I don't know where the gap come from but childhood and the real world are not compatible anymore, maybe [shrug] one day, what it is, is what it will be, but there is gonna be a heaping helping of hurt for a large majority of them if they ever have to do anything without that technology.

throughout history the team with the better technology always won the war, but when it got broke down and things went savage those that didn't have to rely on the gadgets were the victors.
maybe not in the total war but in the battle at the moment.

maybe it's those cell phone zombies that are ready for what is coming up next, they seem connected to their world somehow.
 

fiver

Well-Known Member
exactly.
there was a time not so long ago around here that a man without a horse was a dead man.
a few years later thousands made that same trip on foot pushing and pulling glorified wheelbarrows.
there was a large percentage that died along the way..... most of them were men. [basically worked themselves to death]
polygamy in the LDS church was brought on by the simple fact that there were too many women raising children alone in an isolated area.
a generation later it was over, but they were/are still only known for that one thing.
they were never given recognition for opening the California and Oregon trail, or for starting the gold rush in California.
they also forced the Federal government to bring troops out west to stop them from starting their own country.
but that was only 20 years before the civil war.
 

Ian

Notorious member
Charismatic opportunists with ulterior motives will never let a good emergency go to waste, either.
 

fiver

Well-Known Member
I guess I should have finished with a point..:D

the DOT.GOV. existed even back then.
the Russians and English both had people roaming and settling on the west coast by that time.
the Mormons were cutting in the state of Deseret which went all the way down to san diego for a sea port, they were also doing it with the Indians umm 'blessings' [through friendship or fear]
Mexico wanted the areas they [or the Spanish] had explored previously.

the GOV. had no alternative but to move west or lose the land mass to someone else.
[that may or may not be friendly]
their only problem was they couldn't get most of the members of established community's to get up and move.
still I'm pretty surprised it took them 40+ years to get enough world citizens rounded up to get it done.

it does make one wonder what it took to get statehood accomplished though [protection promises? coercion?]
 

Ian

Notorious member
B-b-b-but "Manifest Destiny" was ordained by the Almighty...so said .gov, or what I was taught in school history class :p.
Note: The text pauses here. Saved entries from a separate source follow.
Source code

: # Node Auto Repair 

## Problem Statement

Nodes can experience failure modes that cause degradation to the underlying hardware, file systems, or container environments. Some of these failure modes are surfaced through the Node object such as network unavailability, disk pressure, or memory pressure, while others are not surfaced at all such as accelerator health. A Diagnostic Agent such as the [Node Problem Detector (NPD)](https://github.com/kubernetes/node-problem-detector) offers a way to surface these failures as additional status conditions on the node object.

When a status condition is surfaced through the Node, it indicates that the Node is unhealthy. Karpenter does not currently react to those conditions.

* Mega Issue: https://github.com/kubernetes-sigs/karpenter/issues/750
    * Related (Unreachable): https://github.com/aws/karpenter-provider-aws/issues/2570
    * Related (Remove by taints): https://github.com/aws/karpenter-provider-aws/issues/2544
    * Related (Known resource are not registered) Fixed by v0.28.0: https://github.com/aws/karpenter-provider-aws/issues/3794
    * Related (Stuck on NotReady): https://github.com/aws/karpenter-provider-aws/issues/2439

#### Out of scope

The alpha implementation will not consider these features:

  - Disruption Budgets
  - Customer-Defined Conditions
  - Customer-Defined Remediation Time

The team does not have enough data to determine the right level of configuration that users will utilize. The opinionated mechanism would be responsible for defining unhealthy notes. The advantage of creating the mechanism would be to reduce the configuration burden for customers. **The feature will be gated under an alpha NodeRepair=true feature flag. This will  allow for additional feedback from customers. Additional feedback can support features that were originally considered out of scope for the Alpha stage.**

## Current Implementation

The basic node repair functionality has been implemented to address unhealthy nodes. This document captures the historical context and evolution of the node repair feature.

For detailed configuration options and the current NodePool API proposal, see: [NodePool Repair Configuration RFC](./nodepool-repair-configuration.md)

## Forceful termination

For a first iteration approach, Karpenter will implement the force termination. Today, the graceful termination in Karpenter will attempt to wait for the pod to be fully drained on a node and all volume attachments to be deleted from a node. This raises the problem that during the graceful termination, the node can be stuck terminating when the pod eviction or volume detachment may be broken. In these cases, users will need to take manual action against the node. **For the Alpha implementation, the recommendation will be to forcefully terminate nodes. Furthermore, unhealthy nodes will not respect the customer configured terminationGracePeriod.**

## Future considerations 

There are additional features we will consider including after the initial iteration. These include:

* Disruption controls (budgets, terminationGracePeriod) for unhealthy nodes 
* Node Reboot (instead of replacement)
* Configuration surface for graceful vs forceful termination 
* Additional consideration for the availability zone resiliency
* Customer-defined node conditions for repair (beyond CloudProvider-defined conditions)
Whose Almighty, well of course we know whose, the ones with the cavalry.
 
These remarks about the younger generation and their apparent reliance on technology bring to mind a statement attributed to Einstein:"I fear the day when technology will surpass our normal human interactions. We will have a generation of idiots." I fear that the day is here. GW
 

Bret4207

At the casting bench in the sky. RIP Bret.
I have a set of Audels carpentry and machinists books from the 1920's, IIRC. The math section still gives me the heebie-jeebies. Can't make heads nor tails of some of it. But then, it looks to me like some of the math has been drastically simplified along the way to the stuff I was teaching my kids out of that Saxon math book. Simplification and progress are fine. The slide rule isn't making a comeback any time soon, but in it's day it was what a high end scientific calculator is to us. My youngest son is learning disabled in a few areas. If it wasn't for calculators, he'd be slowing the rest of his class down to a crawl. Technology isn't always a bad thing.

Woodrow Wilson. Bad guy in a great many ways, arguably the worst Prez of the 20th century.. But he was a product of his time, the first clearly progressive US pol. He adhered to the new age, high tech political science of his day. Progress isn't always a good thing either.
 

RicinYakima

High Steppes of Eastern Washington
Well, you guys do what you want, but I'm keeping my slide rule, log tables and trig tables. Dependability is worth something, no batteries nor sun required, does stop working if you drop them or they get dusty or wet. While I haven't used then for a few years, I do know where they are kept.